#### [YOUR OBJECTIVE]
For the string "first", find every matching line in the records and copy it.

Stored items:
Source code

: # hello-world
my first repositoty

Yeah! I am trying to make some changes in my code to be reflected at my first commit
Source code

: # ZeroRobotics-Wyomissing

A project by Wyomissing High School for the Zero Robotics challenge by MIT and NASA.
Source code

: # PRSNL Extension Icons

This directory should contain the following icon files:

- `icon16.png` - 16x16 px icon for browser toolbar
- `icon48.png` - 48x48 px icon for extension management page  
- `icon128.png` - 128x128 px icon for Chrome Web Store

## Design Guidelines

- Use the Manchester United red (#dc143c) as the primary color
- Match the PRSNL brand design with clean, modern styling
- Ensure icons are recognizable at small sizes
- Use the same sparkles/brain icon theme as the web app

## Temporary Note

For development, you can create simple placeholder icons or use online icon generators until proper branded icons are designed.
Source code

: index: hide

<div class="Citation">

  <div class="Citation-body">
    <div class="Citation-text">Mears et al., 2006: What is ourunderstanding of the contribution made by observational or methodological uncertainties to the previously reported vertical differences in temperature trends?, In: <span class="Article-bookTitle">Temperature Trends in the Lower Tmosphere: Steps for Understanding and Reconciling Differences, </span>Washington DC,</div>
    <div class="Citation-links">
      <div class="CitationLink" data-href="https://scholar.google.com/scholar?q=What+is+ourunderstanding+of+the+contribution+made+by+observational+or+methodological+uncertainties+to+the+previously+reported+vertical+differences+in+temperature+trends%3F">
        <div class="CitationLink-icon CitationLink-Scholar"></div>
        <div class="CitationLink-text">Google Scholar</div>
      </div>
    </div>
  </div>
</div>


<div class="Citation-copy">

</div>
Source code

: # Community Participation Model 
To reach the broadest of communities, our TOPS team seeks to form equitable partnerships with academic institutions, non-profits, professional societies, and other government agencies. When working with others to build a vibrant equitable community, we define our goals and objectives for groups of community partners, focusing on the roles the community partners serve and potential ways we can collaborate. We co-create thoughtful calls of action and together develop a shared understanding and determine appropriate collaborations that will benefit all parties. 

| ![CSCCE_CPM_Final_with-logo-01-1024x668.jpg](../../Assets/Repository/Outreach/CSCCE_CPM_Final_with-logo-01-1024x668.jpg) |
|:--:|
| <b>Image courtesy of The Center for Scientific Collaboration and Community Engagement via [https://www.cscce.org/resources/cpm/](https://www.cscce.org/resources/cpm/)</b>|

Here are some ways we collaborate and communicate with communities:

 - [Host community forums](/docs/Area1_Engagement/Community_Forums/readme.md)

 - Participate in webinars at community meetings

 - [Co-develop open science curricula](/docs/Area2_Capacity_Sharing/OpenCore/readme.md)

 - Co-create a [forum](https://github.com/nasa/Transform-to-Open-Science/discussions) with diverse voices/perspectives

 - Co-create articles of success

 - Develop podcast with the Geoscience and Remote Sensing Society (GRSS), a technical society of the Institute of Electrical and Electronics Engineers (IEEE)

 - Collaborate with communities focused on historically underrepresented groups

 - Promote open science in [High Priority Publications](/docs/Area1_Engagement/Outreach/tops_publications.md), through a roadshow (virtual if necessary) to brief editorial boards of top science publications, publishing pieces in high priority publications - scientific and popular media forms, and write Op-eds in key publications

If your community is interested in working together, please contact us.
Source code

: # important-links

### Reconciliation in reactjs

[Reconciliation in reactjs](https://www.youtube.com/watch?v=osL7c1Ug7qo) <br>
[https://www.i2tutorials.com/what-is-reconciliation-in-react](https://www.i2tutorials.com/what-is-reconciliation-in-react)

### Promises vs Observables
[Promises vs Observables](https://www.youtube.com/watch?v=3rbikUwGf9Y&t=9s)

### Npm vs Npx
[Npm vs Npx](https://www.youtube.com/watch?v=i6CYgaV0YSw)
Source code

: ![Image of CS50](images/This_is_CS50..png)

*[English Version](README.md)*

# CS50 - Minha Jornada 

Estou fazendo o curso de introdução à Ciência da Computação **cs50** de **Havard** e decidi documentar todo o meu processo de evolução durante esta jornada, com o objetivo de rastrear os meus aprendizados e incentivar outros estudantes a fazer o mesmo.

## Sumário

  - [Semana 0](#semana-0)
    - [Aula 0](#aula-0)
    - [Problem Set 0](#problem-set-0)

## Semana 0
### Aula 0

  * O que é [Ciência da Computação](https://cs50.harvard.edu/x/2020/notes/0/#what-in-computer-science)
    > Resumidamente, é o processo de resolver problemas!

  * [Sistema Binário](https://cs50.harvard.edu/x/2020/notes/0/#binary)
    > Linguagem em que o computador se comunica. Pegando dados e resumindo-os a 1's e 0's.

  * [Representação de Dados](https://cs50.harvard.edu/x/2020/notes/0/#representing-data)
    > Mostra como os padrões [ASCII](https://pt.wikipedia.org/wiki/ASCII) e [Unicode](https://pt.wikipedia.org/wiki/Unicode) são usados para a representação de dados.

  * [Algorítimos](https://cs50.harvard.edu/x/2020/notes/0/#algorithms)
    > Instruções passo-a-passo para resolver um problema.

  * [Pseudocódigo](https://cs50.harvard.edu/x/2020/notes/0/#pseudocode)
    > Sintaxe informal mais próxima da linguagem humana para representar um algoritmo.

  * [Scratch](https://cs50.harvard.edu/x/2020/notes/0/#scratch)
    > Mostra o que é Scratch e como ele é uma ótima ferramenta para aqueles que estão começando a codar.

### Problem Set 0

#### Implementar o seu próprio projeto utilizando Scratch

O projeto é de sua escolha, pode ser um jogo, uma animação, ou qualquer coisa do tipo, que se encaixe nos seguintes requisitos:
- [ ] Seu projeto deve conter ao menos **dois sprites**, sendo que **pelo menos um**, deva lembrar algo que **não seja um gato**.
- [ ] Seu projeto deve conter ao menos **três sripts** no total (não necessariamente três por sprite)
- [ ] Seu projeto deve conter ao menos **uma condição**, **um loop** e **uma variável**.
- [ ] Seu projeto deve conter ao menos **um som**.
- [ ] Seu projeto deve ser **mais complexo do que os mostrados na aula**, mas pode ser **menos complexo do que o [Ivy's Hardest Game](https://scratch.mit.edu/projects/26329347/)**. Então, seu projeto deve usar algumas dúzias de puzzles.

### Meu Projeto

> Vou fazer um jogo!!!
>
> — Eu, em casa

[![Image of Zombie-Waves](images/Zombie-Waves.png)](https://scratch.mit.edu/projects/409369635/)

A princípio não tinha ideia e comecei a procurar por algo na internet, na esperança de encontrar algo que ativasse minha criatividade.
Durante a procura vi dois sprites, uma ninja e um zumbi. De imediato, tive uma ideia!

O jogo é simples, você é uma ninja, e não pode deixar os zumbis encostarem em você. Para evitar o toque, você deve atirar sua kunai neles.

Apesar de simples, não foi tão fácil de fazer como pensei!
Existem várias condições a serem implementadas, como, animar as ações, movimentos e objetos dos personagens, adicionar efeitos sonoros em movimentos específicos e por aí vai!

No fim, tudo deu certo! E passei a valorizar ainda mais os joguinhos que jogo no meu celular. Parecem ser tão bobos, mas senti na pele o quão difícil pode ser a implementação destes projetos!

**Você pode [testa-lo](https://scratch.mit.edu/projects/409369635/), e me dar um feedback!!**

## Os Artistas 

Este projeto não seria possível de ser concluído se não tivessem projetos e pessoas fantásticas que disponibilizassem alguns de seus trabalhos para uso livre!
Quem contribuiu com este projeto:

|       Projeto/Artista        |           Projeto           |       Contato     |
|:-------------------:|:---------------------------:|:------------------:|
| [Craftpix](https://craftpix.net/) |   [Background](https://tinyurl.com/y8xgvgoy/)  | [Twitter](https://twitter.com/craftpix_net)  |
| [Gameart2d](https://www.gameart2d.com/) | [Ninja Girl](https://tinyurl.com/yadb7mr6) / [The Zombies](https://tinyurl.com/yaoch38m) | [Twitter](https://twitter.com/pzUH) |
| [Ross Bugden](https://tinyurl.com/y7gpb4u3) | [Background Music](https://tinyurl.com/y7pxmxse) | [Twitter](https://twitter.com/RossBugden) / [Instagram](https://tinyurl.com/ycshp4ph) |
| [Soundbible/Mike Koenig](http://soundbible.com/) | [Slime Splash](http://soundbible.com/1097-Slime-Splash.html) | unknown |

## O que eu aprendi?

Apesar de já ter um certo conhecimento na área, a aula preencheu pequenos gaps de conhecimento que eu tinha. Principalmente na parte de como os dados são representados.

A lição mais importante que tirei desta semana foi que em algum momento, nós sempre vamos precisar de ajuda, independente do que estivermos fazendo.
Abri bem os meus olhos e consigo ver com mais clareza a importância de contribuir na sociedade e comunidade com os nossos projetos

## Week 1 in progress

#### [SOLUTION FOR THIS EXERCISE]
my first repositoty
Yeah! I am trying to make some changes in my code to be reflected at my first commit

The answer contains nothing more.